La conditionnalité démocratique peut être définie comme la demande d’exigences spécifiques liées au concept de démocratie dont le respect par le bénéficiaire détermine la décision des pays donateurs d’approuver ou de poursuivre le financement d’un prêt ou d’un don.

Il existe des conditionnalités suspensives (Etats membres) et préalables (avant adhésion) mais les plus utilisées dans les relations avec les pays en développement sont la conditionnalité contraignante faisant partie des relations UE-ACP où l’on trouve des clauses « droits de l’homme » ou « social » et la conditionnalité incitative qui se trouve, par exemple, dans le système de préférences généralisées en faveur de la bonne gouvernance et du développement durable. Ce type de conditionnalité n’est pas contraignante, il n’y a pas donc pas de sanctions.

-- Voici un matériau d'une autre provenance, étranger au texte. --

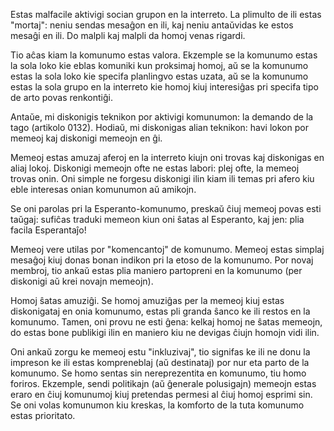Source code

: Estas malfacile aktivigi socian grupon en la interreto. La plimulto de ili estas "mortaj": neniu sendas mesaĝon en ili, kaj neniu antaŭvidas ke estos mesaĝi en ili. Do malpli kaj malpli da homoj venas rigardi.

Tio aĉas kiam la komunumo estas valora. Ekzemple se la komunumo estas la sola loko kie eblas komuniki kun proksimaj homoj, aŭ se la komunumo estas la sola loko kie specifa planlingvo estas uzata, aŭ se la komunumo estas la sola grupo en la interreto kie homoj kiuj interesiĝas pri specifa tipo de arto povas renkontiĝi.

Antaŭe, mi diskonigis teknikon por aktivigi komunumon: la demando de la tago (artikolo 0132). Hodiaŭ, mi diskonigas alian teknikon: havi lokon por memeoj kaj diskonigi memeojn en ĝi.

Memeoj estas amuzaj aferoj en la interreto kiujn oni trovas kaj diskonigas en aliaj lokoj. Diskonigi memeojn ofte ne estas labori: plej ofte, la memeoj trovas onin. Oni simple ne forgesu diskonigi ilin kiam ili temas pri afero kiu eble interesas onian komunumon aŭ amikojn.

Se oni parolas pri la Esperanto-komunumo, preskaŭ ĉiuj memeoj povas esti taŭgaj: sufiĉas traduki memeon kiun oni ŝatas al Esperanto, kaj jen: plia facila Esperantaĵo!

Memeoj vere utilas por "komencantoj" de komunumo. Memeoj estas simplaj mesaĝoj kiuj donas bonan indikon pri la etoso de la komunumo. Por novaj membroj, tio ankaŭ estas plia maniero partopreni en la komunumo (per diskonigi aŭ krei novajn memeojn).

Homoj ŝatas amuziĝi. Se homoj amuziĝas per la memeoj kiuj estas diskonigataj en onia komunumo, estas pli granda ŝanco ke ili restos en la komunumo. Tamen, oni provu ne esti ĝena: kelkaj homoj ne ŝatas memeojn, do estas bone publikigi ilin en maniero kiu ne devigas ĉiujn homojn vidi ilin.

Oni ankaŭ zorgu ke memeoj estu "inkluzivaj", tio signifas ke ili ne donu la impreson ke ili estas kompreneblaj (aŭ destinataj) por nur eta parto de la komunumo. Se homo sentas sin nereprezentita en komunumo, tiu homo foriros. Ekzemple, sendi politikajn (aŭ ĝenerale polusigajn) memeojn estas eraro en ĉiuj komunumoj kiuj pretendas permesi al ĉiuj homoj esprimi sin. Se oni volas komunumon kiu kreskas, la komforto de la tuta komunumo estas prioritato.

Jusque dans les années 1980, la politique européenne consistant à lier la coopération économique à la promotion démocratique était rendue impossible par la bipolarité régnant durant la Guerre froide qui incitaient à une logique de non-ingérence dans les affaires internes des pays bénéficiaires des financements internationaux. De plus, le soutien de plusieurs pays d’Europe en Afrique du Sud a miné le peu d’efforts qu’elle souhaitait déployer en vue d’introduire un élément de conditionnalité démocratique dans ses accords de coopération avec les pays ACP (Afrique, Caraïbes et Pacifique) à l’époque. Par exemple, la France a ignoré l’embargo sur les livraisons d’armes à l’Afrique du Sud, et en contrepartie, l’Afrique du Sud lui a fourni l’uranium à usage civil et militaire nécessaire pour le développement de sa production énergétique et la mise à niveau de sa force de frappe.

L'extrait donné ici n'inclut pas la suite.